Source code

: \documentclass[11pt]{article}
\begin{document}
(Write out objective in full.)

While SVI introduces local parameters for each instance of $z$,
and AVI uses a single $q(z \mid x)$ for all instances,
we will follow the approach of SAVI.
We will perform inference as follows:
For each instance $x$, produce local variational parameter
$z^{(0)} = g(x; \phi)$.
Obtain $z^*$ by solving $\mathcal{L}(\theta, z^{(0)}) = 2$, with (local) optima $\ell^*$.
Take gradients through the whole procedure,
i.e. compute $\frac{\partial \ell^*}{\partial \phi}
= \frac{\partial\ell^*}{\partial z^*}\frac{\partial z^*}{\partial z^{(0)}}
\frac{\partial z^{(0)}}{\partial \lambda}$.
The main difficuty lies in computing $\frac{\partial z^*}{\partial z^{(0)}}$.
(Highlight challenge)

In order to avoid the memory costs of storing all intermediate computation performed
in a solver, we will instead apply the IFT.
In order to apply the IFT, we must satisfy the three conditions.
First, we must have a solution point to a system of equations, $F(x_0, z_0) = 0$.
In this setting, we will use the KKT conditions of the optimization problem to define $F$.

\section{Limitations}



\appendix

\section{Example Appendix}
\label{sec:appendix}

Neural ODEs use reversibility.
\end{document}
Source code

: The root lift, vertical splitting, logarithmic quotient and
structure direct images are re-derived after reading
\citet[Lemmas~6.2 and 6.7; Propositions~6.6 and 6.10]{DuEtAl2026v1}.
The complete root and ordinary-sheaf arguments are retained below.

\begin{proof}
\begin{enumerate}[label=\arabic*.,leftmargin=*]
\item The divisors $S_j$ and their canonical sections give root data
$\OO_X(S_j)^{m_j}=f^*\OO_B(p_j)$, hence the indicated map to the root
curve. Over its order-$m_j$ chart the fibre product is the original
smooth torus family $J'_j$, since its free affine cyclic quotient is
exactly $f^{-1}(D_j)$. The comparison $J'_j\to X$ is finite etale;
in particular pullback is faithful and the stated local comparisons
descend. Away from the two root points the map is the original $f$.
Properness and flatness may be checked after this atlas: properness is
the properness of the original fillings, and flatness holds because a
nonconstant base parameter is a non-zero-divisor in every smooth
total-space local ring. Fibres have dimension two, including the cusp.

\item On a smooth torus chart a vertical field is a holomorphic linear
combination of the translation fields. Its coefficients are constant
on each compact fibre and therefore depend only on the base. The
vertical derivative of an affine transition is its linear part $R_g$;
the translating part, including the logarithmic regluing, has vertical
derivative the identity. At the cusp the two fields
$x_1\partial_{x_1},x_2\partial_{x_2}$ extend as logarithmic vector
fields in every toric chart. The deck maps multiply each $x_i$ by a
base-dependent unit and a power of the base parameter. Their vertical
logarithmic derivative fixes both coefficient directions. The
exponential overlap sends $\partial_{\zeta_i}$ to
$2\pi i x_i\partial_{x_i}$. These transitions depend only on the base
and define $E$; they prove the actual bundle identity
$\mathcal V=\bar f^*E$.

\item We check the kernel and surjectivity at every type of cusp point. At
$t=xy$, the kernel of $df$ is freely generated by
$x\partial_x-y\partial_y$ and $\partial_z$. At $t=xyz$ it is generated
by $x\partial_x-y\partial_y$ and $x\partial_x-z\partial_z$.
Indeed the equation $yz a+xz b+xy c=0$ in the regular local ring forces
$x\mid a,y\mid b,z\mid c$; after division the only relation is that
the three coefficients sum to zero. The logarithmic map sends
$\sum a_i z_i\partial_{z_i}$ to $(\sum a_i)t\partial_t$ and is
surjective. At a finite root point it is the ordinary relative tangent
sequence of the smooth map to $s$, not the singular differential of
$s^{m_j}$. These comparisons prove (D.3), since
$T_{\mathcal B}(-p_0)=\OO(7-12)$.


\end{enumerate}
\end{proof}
● ● ●
GOAL OF THE EXERCISE: Would you repeat each line above exactly as it stands?

ANSWER BOX:
Source code

: \documentclass[11pt]{article}
\begin{document}
(Write out objective in full.)

While SVI introduces local parameters for each instance of $z$,
and AVI uses a single $q(z \mid x)$ for all instances,
we will follow the approach of SAVI.
We will perform inference as follows:
For each instance $x$, produce local variational parameter
$z^{(0)} = g(x; \phi)$.
Obtain $z^*$ by solving $\mathcal{L}(\theta, z^{(0)}) = 2$, with (local) optima $\ell^*$.
Take gradients through the whole procedure,
i.e. compute $\frac{\partial \ell^*}{\partial \phi}
= \frac{\partial\ell^*}{\partial z^*}\frac{\partial z^*}{\partial z^{(0)}}
\frac{\partial z^{(0)}}{\partial \lambda}$.
The main difficuty lies in computing $\frac{\partial z^*}{\partial z^{(0)}}$.
(Highlight challenge)

In order to avoid the memory costs of storing all intermediate computation performed
in a solver, we will instead apply the IFT.
In order to apply the IFT, we must satisfy the three conditions.
First, we must have a solution point to a system of equations, $F(x_0, z_0) = 0$.
In this setting, we will use the KKT conditions of the optimization problem to define $F$.

\section{Limitations}



\appendix

\section{Example Appendix}
\label{sec:appendix}

Neural ODEs use reversibility.
\end{document}
Source code

: The root lift, vertical splitting, logarithmic quotient and
structure direct images are re-derived after reading
\citet[Lemmas~6.2 and 6.7; Propositions~6.6 and 6.10]{DuEtAl2026v1}.
The complete root and ordinary-sheaf arguments are retained below.

\begin{proof}
\begin{enumerate}[label=\arabic*.,leftmargin=*]
\item The divisors $S_j$ and their canonical sections give root data
$\OO_X(S_j)^{m_j}=f^*\OO_B(p_j)$, hence the indicated map to the root
curve. Over its order-$m_j$ chart the fibre product is the original
smooth torus family $J'_j$, since its free affine cyclic quotient is
exactly $f^{-1}(D_j)$. The comparison $J'_j\to X$ is finite etale;
in particular pullback is faithful and the stated local comparisons
descend. Away from the two root points the map is the original $f$.
Properness and flatness may be checked after this atlas: properness is
the properness of the original fillings, and flatness holds because a
nonconstant base parameter is a non-zero-divisor in every smooth
total-space local ring. Fibres have dimension two, including the cusp.

\item On a smooth torus chart a vertical field is a holomorphic linear
combination of the translation fields. Its coefficients are constant
on each compact fibre and therefore depend only on the base. The
vertical derivative of an affine transition is its linear part $R_g$;
the translating part, including the logarithmic regluing, has vertical
derivative the identity. At the cusp the two fields
$x_1\partial_{x_1},x_2\partial_{x_2}$ extend as logarithmic vector
fields in every toric chart. The deck maps multiply each $x_i$ by a
base-dependent unit and a power of the base parameter. Their vertical
logarithmic derivative fixes both coefficient directions. The
exponential overlap sends $\partial_{\zeta_i}$ to
$2\pi i x_i\partial_{x_i}$. These transitions depend only on the base
and define $E$; they prove the actual bundle identity
$\mathcal V=\bar f^*E$.

\item We check the kernel and surjectivity at every type of cusp point. At
$t=xy$, the kernel of $df$ is freely generated by
$x\partial_x-y\partial_y$ and $\partial_z$. At $t=xyz$ it is generated
by $x\partial_x-y\partial_y$ and $x\partial_x-z\partial_z$.
Indeed the equation $yz a+xz b+xy c=0$ in the regular local ring forces
$x\mid a,y\mid b,z\mid c$; after division the only relation is that
the three coefficients sum to zero. The logarithmic map sends
$\sum a_i z_i\partial_{z_i}$ to $(\sum a_i)t\partial_t$ and is
surjective. At a finite root point it is the ordinary relative tangent
sequence of the smooth map to $s$, not the singular differential of
$s^{m_j}$. These comparisons prove (D.3), since
$T_{\mathcal B}(-p_0)=\OO(7-12)$.


\end{enumerate}
\end{proof}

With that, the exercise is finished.